◆ **PROBLEM DESCRIPTION**
Would you repeat each of the lines below exactly?

◆ **SOURCE DATA**
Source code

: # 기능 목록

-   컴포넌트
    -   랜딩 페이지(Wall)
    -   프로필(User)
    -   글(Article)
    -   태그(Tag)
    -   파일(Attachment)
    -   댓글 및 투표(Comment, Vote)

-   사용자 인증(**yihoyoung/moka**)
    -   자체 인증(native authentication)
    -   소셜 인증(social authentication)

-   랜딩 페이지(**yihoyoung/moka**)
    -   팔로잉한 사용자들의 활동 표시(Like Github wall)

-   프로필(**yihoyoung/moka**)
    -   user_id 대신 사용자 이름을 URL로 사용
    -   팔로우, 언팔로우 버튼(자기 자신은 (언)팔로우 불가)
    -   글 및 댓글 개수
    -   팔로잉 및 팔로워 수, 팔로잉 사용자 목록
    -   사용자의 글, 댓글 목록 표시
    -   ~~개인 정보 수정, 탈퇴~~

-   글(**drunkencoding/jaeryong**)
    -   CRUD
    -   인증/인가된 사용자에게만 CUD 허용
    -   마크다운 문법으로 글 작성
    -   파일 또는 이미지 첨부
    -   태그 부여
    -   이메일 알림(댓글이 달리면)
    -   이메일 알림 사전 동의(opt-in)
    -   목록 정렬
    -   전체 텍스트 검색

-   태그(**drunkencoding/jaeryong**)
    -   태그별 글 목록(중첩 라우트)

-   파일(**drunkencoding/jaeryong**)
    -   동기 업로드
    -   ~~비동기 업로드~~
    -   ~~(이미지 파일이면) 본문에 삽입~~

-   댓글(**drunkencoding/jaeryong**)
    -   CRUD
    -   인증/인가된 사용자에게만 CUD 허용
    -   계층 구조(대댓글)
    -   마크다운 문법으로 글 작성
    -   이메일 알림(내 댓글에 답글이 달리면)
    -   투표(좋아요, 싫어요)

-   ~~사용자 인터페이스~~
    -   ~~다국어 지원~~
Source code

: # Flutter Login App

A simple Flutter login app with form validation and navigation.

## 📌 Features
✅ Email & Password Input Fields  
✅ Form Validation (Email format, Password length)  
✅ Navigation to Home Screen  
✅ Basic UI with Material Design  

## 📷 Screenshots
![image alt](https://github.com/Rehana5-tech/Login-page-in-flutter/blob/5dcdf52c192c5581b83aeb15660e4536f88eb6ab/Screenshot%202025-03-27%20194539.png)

◆ **TASK RESULT**
Source code

: # 기능 목록

-   컴포넌트
    -   랜딩 페이지(Wall)
    -   프로필(User)
    -   글(Article)
    -   태그(Tag)
    -   파일(Attachment)
    -   댓글 및 투표(Comment, Vote)

-   사용자 인증(**yihoyoung/moka**)
    -   자체 인증(native authentication)
    -   소셜 인증(social authentication)

-   랜딩 페이지(**yihoyoung/moka**)
    -   팔로잉한 사용자들의 활동 표시(Like Github wall)

-   프로필(**yihoyoung/moka**)
    -   user_id 대신 사용자 이름을 URL로 사용
    -   팔로우, 언팔로우 버튼(자기 자신은 (언)팔로우 불가)
    -   글 및 댓글 개수
    -   팔로잉 및 팔로워 수, 팔로잉 사용자 목록
    -   사용자의 글, 댓글 목록 표시
    -   ~~개인 정보 수정, 탈퇴~~

-   글(**drunkencoding/jaeryong**)
    -   CRUD
    -   인증/인가된 사용자에게만 CUD 허용
    -   마크다운 문법으로 글 작성
    -   파일 또는 이미지 첨부
    -   태그 부여
    -   이메일 알림(댓글이 달리면)
    -   이메일 알림 사전 동의(opt-in)
    -   목록 정렬
    -   전체 텍스트 검색

-   태그(**drunkencoding/jaeryong**)
    -   태그별 글 목록(중첩 라우트)

-   파일(**drunkencoding/jaeryong**)
    -   동기 업로드
    -   ~~비동기 업로드~~
    -   ~~(이미지 파일이면) 본문에 삽입~~

-   댓글(**drunkencoding/jaeryong**)
    -   CRUD
    -   인증/인가된 사용자에게만 CUD 허용
    -   계층 구조(대댓글)
    -   마크다운 문법으로 글 작성
    -   이메일 알림(내 댓글에 답글이 달리면)
    -   투표(좋아요, 싫어요)

-   ~~사용자 인터페이스~~
    -   ~~다국어 지원~~
Source code

: # Flutter Login App

A simple Flutter login app with form validation and navigation.

## 📌 Features
✅ Email & Password Input Fields  
✅ Form Validation (Email format, Password length)  
✅ Navigation to Home Screen  
✅ Basic UI with Material Design  

## 📷 Screenshots
![image alt](https://github.com/Rehana5-tech/Login-page-in-flutter/blob/5dcdf52c192c5581b83aeb15660e4536f88eb6ab/Screenshot%202025-03-27%20194539.png)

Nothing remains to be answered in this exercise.